I’ll be brief about the food: my burger was ordered medium rare, and was delivered medium. While it looked beautiful and was of an acceptable thickness, my cheddar-topped patty lacked any noticeable salt and was pretty dry. The bun, too, was dry, and crumbled midway through the meal. I wonder how it would have fared if I had a specialty burger with lots of toppings? Fries were actually salted, but somewhat limp. Service was friendly and relatively competent, although we had a few long waits for things like the check, expected for a larger party.

But I’d rather not talk about a forgettable burger from a place I’ll probably never visit again. What I’d rather talk about is the Twitter throwdown that happened not long after Church of Burger. To make a long story short, fellow COB members Bill and Andrew both tweeted about the lackluster burger, and Chris Sommers, owner of Pi, took issue with that.This set off a maelstrom of tweets. Salient points:

The founder of COB weighs in.

You can click on any of the screencaps above to see that person’s particular feed and what they were saying in regards to this on Sunday and Monday.

Here’s where I stand: to me, if a restaurant touts itself as being a destination for a certain dish, say, a burger in this case, and we order 15, and none are good, let alone great, I’m going to tell people that. I’m unemployed, and I paid $20 for a Fat Tire and a subpar burger. That’s not acceptable. I’m not giving them a second chance because I’m not a critic and I can’t expense report a repeat visit. Yes, restaurants have off nights. All restaurants. Mistakes happen. But when I eat out, why would I take a risk with a restaurant who has burned me before when I know I can get higher-quality consistency elsewhere?
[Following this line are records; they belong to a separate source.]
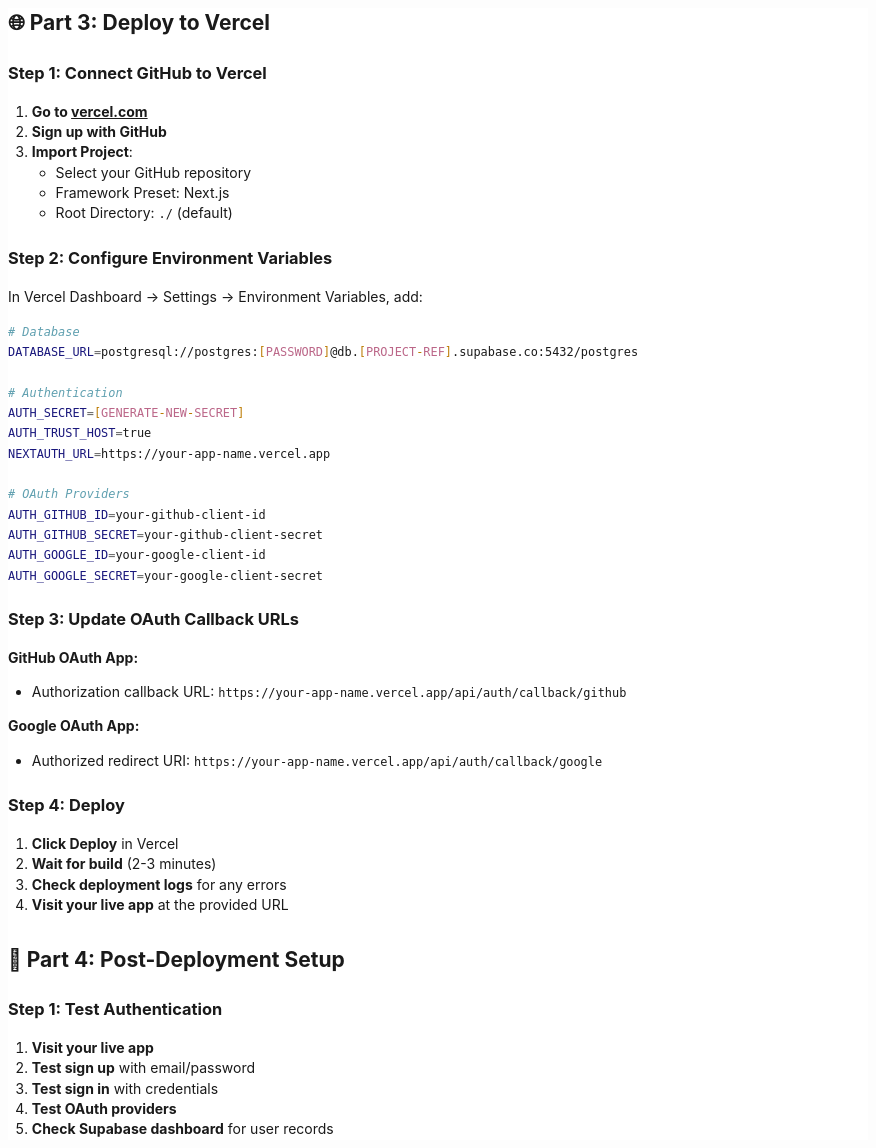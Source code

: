## 🌐 Part 3: Deploy to Vercel

### Step 1: Connect GitHub to Vercel

1. **Go to [vercel.com](https://vercel.com)**
2. **Sign up with GitHub**
3. **Import Project**:
   - Select your GitHub repository
   - Framework Preset: Next.js
   - Root Directory: `./` (default)

### Step 2: Configure Environment Variables

In Vercel Dashboard → Settings → Environment Variables, add:

```bash
# Database
DATABASE_URL=postgresql://postgres:[PASSWORD]@db.[PROJECT-REF].supabase.co:5432/postgres

# Authentication
AUTH_SECRET=[GENERATE-NEW-SECRET]
AUTH_TRUST_HOST=true
NEXTAUTH_URL=https://your-app-name.vercel.app

# OAuth Providers
AUTH_GITHUB_ID=your-github-client-id
AUTH_GITHUB_SECRET=your-github-client-secret
AUTH_GOOGLE_ID=your-google-client-id
AUTH_GOOGLE_SECRET=your-google-client-secret
```

### Step 3: Update OAuth Callback URLs

**GitHub OAuth App:**

- Authorization callback URL: `https://your-app-name.vercel.app/api/auth/callback/github`

**Google OAuth App:**

- Authorized redirect URI: `https://your-app-name.vercel.app/api/auth/callback/google`

### Step 4: Deploy

1. **Click Deploy** in Vercel
2. **Wait for build** (2-3 minutes)
3. **Check deployment logs** for any errors
4. **Visit your live app** at the provided URL

## 🔧 Part 4: Post-Deployment Setup

### Step 1: Test Authentication

1. **Visit your live app**
2. **Test sign up** with email/password
3. **Test sign in** with credentials
4. **Test OAuth providers**
5. **Check Supabase dashboard** for user records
Why would I go back to SubZero for a burger when I know I can get a properly cooked and seasoned burger at O’Connell’s, or Newstead, or Dressel’s, or any number of other establishments? As a diner, I owe SubZero nothing.

The rise of social media has given the average diner a venue to amplify their opinions, informed or not. Some in the industry don’t like that because it empowers diners. I don’t feel that I have an obligation, particularly on Twitter, of all places, to be less than upfront with my opinions. If anything, I’m going to be brutally honest. I think I’m more informed than the average diner, but if you think I’m full of shit, or if you aren’t interested in my opinion, you don’t have to follow me or read my words. If my F-list blog/Twitter is threatening your business, you’ve got bigger fish to fry. If you respect my opinion, you will consider my words. If you think I’m a poser hack, then you’ll dismiss them.

If you, as a restaurateur, or chef, or server, or manager, are feeling “bullied” or treated unfairly by the internet, maybe you should look at what you’re trying to do and ask yourself if you’re doing it well. Diners are not responsible for protecting the reputation of a restaurant. RESTAURANTS do that by putting out a good product.